• _Activity_
An exact reproduction of the lines below, from the first through the one with "provides that info.", is the whole answer; pictures have no place in it.

• _Rendered images with source text_
===

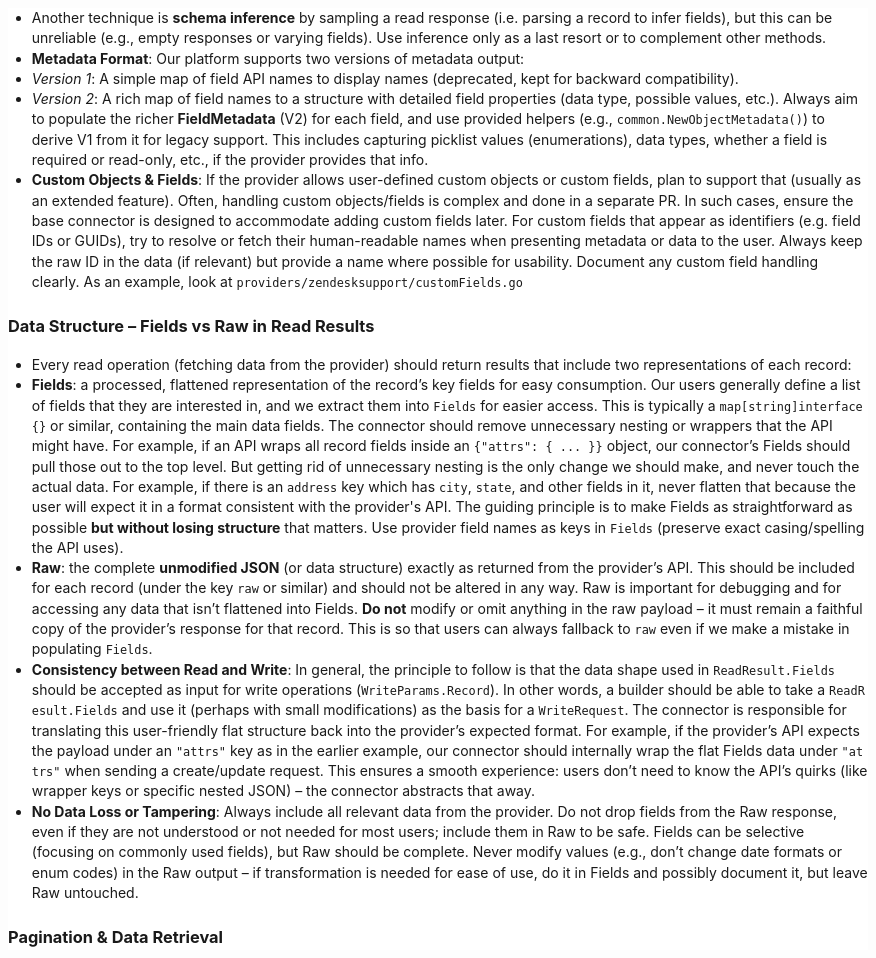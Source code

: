 - Another technique is **schema inference** by sampling a read response (i.e. parsing a record to infer fields), but this can be unreliable (e.g., empty responses or varying fields). Use inference only as a last resort or to complement other methods.
-  **Metadata Format**: Our platform supports two versions of metadata output:
-  _Version 1_: A simple map of field API names to display names (deprecated, kept for backward compatibility).
-  _Version 2_: A rich map of field names to a structure with detailed field properties (data type, possible values, etc.). Always aim to populate the richer **FieldMetadata** (V2) for each field, and use provided helpers (e.g., `common.NewObjectMetadata()`) to derive V1 from it for legacy support. This includes capturing picklist values (enumerations), data types, whether a field is required or read-only, etc., if the provider provides that info.
-  **Custom Objects & Fields**: If the provider allows user-defined custom objects or custom fields, plan to support that (usually as an extended feature). Often, handling custom objects/fields is complex and done in a separate PR. In such cases, ensure the base connector is designed to accommodate adding custom fields later. For custom fields that appear as identifiers (e.g. field IDs or GUIDs), try to resolve or fetch their human-readable names when presenting metadata or data to the user. Always keep the raw ID in the data (if relevant) but provide a name where possible for usability. Document any custom field handling clearly. As an example, look at `providers/zendesksupport/customFields.go`
### Data Structure – **Fields** vs **Raw** in Read Results
- Every read operation (fetching data from the provider) should return results that include two representations of each record:
-  **Fields**: a processed, flattened representation of the record’s key fields for easy consumption. Our users generally define a list of fields that they are interested in, and we extract them into `Fields` for easier access. This is typically a `map[string]interface{}` or similar, containing the main data fields. The connector should remove unnecessary nesting or wrappers that the API might have. For example, if an API wraps all record fields inside an `{"attrs": { ... }}` object, our connector’s Fields should pull those out to the top level. But getting rid of unnecessary nesting is the only change we should make, and never touch the actual data. For example, if there is an `address` key which has `city`, `state`, and other fields in it, never flatten that because the user will expect it in a format consistent with the provider's API. The guiding principle is to make Fields as straightforward as possible **but without losing structure** that matters. Use provider field names as keys in `Fields` (preserve exact casing/spelling the API uses).
-  **Raw**: the complete **unmodified JSON** (or data structure) exactly as returned from the provider’s API. This should be included for each record (under the key `raw` or similar) and should not be altered in any way. Raw is important for debugging and for accessing any data that isn’t flattened into Fields. **Do not** modify or omit anything in the raw payload – it must remain a faithful copy of the provider’s response for that record. This is so that users can always fallback to `raw` even if we make a mistake in populating `Fields`.
-  **Consistency between Read and Write**: In general, the principle to follow is that the data shape used in `ReadResult.Fields` should be accepted as input for write operations (`WriteParams.Record`). In other words, a builder should be able to take a `ReadResult.Fields` and use it (perhaps with small modifications) as the basis for a `WriteRequest`. The connector is responsible for translating this user-friendly flat structure back into the provider’s expected format. For example, if the provider’s API expects the payload under an `"attrs"` key as in the earlier example, our connector should internally wrap the flat Fields data under `"attrs"` when sending a create/update request. This ensures a smooth experience: users don’t need to know the API’s quirks (like wrapper keys or specific nested JSON) – the connector abstracts that away.
-  **No Data Loss or Tampering**: Always include all relevant data from the provider. Do not drop fields from the Raw response, even if they are not understood or not needed for most users; include them in Raw to be safe. Fields can be selective (focusing on commonly used fields), but Raw should be complete. Never modify values (e.g., don’t change date formats or enum codes) in the Raw output – if transformation is needed for ease of use, do it in Fields and possibly document it, but leave Raw untouched.
### Pagination & Data Retrieval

===

• _Written solution_
Source code

: - Another technique is **schema inference** by sampling a read response (i.e. parsing a record to infer fields), but this can be unreliable (e.g., empty responses or varying fields). Use inference only as a last resort or to complement other methods.
-  **Metadata Format**: Our platform supports two versions of metadata output:
-  _Version 1_: A simple map of field API names to display names (deprecated, kept for backward compatibility).
-  _Version 2_: A rich map of field names to a structure with detailed field properties (data type, possible values, etc.). Always aim to populate the richer **FieldMetadata** (V2) for each field, and use provided helpers (e.g., `common.NewObjectMetadata()`) to derive V1 from it for legacy support. This includes capturing picklist values (enumerations), data types, whether a field is required or read-only, etc., if the provider provides that info.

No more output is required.